Me again. The guy with the NIC problem from before.

I installed the Rx590 and it shows up in lspci as an RTX 2070. I was hoping it was just Proxmox not having drivers or something, but when I pass it into the Hackintosh it’s meant for, it shows as NVIDIA there too:

Now I did get the Rx590 off eBay, but I’m it was listed as and looks like this: https://www.powercolor.com/product?id=1551768831

So I think it is actually a Rx590.

This is lspci. 01:00.0 is a RTX 3060. 03:00.0 is the Rx590.

00:00.0 Host bridge: Intel Corporation Device a740 (rev 01)

00:01.0 PCI bridge: Intel Corporation Device a70d (rev 01)

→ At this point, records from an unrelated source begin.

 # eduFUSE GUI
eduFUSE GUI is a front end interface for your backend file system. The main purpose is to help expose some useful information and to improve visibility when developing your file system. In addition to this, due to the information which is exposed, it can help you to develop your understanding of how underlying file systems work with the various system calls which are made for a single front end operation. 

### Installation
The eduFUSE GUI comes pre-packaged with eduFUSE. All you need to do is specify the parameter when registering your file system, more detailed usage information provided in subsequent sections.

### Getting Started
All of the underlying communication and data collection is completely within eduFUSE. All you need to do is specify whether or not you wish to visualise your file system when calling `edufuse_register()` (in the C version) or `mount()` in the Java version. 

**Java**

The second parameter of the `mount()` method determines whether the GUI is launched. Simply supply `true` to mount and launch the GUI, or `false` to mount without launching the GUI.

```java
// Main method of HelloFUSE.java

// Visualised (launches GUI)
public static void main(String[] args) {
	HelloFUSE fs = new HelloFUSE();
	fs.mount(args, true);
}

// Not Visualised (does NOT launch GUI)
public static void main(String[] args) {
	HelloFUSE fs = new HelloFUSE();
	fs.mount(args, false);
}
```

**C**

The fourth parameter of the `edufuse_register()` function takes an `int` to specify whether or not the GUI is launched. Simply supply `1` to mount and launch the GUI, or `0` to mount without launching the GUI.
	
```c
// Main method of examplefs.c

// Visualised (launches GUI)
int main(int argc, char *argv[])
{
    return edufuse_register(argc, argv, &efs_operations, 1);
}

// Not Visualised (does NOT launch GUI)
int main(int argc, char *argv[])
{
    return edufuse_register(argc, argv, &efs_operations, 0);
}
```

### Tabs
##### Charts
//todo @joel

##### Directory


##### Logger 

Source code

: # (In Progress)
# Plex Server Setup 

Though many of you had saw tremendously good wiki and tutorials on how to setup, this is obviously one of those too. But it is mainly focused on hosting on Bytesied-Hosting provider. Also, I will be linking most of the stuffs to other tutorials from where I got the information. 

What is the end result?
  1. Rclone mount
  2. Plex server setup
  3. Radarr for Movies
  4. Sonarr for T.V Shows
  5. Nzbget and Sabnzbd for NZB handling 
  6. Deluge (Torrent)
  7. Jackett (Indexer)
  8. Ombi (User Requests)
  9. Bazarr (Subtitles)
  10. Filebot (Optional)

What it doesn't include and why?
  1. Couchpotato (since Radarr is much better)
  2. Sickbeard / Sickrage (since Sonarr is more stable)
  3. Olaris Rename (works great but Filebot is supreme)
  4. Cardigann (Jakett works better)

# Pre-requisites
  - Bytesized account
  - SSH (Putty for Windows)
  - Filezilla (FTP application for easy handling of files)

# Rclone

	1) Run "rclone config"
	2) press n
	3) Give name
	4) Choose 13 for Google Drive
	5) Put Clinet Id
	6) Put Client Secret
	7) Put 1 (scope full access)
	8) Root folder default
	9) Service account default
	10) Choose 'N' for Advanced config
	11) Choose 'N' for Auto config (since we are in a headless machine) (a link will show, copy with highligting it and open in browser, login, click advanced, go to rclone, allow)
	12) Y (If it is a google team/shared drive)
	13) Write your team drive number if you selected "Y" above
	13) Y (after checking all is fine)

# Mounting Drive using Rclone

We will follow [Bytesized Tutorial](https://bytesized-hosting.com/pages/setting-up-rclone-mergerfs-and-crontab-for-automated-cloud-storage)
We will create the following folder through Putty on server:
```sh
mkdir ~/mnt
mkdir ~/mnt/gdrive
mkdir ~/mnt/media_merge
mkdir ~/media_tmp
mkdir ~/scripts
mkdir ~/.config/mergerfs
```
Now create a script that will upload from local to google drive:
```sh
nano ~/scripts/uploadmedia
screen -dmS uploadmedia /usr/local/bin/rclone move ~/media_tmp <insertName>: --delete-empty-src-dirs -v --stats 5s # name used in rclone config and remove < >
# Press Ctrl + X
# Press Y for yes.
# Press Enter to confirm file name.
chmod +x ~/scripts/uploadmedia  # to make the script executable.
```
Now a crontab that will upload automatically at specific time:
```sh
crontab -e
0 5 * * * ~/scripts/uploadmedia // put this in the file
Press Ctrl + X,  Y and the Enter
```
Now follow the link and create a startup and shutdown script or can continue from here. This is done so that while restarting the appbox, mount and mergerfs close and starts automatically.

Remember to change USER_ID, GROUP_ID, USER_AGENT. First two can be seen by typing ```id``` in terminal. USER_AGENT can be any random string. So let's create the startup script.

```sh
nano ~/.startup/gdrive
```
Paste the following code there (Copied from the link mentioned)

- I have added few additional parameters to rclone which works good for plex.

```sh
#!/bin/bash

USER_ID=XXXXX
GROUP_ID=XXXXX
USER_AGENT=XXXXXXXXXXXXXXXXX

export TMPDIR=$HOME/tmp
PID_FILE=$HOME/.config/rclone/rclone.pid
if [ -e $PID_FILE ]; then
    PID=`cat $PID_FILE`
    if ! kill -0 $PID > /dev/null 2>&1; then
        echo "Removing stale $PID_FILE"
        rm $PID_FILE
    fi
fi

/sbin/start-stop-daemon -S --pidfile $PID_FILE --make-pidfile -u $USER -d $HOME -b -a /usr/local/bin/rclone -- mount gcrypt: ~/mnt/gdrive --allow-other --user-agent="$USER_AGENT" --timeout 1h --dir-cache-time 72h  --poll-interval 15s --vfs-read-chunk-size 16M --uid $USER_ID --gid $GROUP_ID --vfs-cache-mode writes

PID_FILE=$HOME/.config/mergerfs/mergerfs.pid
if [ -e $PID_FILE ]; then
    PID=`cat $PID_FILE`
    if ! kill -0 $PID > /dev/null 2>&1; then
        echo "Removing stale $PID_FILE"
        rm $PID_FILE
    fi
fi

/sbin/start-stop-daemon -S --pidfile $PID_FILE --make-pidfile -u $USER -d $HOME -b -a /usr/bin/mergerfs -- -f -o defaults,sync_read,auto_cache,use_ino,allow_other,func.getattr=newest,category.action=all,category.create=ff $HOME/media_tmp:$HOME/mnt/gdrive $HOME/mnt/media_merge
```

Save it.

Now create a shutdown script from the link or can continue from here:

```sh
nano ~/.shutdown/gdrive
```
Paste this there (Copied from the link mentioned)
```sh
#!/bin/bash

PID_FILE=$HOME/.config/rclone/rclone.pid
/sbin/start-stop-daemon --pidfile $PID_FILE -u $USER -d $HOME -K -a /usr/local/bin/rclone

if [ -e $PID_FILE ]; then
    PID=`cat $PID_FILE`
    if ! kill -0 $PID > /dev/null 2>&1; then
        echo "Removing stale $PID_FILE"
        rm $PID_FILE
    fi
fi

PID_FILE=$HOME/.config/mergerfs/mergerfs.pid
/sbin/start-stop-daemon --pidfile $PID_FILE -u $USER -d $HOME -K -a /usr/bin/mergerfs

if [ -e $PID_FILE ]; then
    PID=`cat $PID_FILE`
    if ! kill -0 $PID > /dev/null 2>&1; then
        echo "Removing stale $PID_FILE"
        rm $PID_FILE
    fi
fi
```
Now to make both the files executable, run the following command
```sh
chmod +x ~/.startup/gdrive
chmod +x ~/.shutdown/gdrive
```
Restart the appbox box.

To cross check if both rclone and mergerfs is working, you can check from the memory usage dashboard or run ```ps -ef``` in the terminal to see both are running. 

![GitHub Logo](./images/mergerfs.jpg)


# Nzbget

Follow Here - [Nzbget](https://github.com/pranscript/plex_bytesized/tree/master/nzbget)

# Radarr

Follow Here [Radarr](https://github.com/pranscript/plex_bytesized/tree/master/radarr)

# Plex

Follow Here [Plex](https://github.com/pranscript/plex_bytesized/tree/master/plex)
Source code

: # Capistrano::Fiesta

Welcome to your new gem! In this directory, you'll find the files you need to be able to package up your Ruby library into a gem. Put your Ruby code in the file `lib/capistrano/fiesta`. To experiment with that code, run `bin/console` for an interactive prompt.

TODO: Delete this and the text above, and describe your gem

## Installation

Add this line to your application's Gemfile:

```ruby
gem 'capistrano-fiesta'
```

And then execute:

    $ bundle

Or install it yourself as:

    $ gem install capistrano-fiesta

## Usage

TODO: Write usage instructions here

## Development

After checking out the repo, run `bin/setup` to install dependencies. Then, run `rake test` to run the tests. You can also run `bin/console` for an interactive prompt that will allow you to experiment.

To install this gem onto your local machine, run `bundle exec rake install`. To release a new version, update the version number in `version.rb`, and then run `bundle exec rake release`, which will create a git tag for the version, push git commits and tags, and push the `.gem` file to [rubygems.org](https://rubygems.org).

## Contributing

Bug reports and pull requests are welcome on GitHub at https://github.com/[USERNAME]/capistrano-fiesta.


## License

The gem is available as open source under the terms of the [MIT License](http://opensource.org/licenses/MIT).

00:02.0 VGA compatible controller: Intel Corporation Raptor Lake-S GT1 [UHD Graphics 770] (rev 04)

00:14.0 USB controller: Intel Corporation Alder Lake-S PCH USB 3.2 Gen 2x2 XHCI Controller (rev 11)

00:14.2 RAM memory: Intel Corporation Alder Lake-S PCH Shared SRAM (rev 11)

00:15.0 Serial bus controller: Intel Corporation Alder Lake-S PCH Serial IO I2C Controller #0 (rev 11)

00:16.0 Communication controller: Intel Corporation Alder Lake-S PCH HECI Controller #1 (rev 11)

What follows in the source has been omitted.